• Directions: Look through the listing below, find every line with the string "Backlund", and copy it.

□ □ □ □

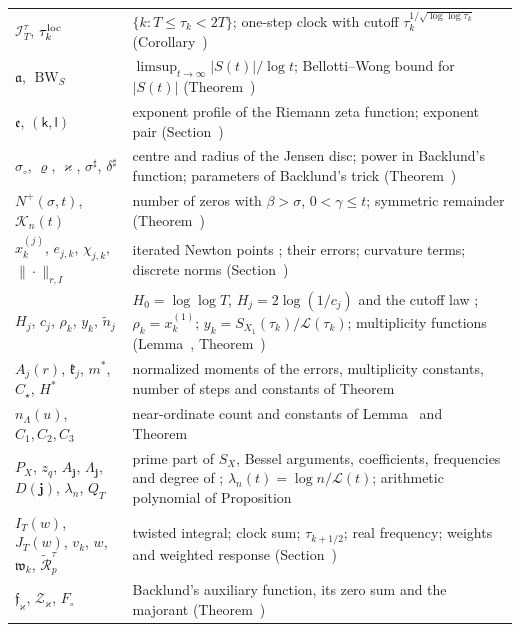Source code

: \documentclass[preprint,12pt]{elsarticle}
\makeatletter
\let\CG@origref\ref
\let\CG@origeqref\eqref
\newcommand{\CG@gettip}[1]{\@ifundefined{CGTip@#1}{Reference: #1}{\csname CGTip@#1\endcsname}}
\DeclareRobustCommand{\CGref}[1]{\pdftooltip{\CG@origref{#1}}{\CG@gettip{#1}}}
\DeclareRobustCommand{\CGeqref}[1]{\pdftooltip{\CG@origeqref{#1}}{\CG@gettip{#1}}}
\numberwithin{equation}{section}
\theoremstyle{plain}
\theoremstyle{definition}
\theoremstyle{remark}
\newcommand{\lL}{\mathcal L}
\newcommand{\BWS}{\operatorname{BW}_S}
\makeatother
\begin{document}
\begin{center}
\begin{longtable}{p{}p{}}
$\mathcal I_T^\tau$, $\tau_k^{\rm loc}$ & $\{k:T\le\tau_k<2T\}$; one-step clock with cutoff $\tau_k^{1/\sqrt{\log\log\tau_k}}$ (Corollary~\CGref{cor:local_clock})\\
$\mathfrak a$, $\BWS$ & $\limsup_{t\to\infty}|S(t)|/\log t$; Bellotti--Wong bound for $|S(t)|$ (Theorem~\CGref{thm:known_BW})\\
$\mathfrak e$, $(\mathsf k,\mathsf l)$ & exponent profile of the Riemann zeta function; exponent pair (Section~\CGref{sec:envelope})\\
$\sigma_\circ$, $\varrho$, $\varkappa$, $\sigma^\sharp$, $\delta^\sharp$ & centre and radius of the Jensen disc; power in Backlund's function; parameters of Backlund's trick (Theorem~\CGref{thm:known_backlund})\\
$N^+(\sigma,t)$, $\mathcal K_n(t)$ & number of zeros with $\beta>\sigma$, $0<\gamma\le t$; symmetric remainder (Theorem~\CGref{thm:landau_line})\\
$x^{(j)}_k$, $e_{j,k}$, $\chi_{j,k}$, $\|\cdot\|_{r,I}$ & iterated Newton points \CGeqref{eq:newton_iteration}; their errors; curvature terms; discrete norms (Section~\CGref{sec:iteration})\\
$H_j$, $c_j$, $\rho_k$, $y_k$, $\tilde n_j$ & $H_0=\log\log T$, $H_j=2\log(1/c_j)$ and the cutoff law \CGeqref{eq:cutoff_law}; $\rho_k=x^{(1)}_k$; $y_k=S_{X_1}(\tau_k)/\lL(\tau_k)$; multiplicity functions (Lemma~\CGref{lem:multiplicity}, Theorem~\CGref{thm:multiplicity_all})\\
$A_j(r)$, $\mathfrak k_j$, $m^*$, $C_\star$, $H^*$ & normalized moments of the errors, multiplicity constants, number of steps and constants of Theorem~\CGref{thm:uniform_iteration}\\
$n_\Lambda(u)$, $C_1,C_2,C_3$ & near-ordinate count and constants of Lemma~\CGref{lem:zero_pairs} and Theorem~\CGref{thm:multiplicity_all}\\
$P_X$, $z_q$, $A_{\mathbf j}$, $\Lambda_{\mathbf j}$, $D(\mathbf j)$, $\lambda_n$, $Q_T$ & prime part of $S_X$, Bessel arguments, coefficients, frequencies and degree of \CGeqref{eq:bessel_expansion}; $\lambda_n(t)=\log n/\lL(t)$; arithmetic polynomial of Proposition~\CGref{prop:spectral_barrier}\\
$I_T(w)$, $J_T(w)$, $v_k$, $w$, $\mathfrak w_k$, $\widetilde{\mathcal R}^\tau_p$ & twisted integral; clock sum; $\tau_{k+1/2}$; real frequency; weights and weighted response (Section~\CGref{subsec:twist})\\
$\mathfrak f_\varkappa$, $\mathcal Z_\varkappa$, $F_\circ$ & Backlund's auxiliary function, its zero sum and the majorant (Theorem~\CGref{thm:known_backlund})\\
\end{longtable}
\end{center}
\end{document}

□ □ □ □

• Written answer:
$\sigma_\circ$, $\varrho$, $\varkappa$, $\sigma^\sharp$, $\delta^\sharp$ & centre and radius of the Jensen disc; power in Backlund's function; parameters of Backlund's trick (Theorem~\CGref{thm:known_backlund})\\
$\mathfrak f_\varkappa$, $\mathcal Z_\varkappa$, $F_\circ$ & Backlund's auxiliary function, its zero sum and the majorant (Theorem~\CGref{thm:known_backlund})\\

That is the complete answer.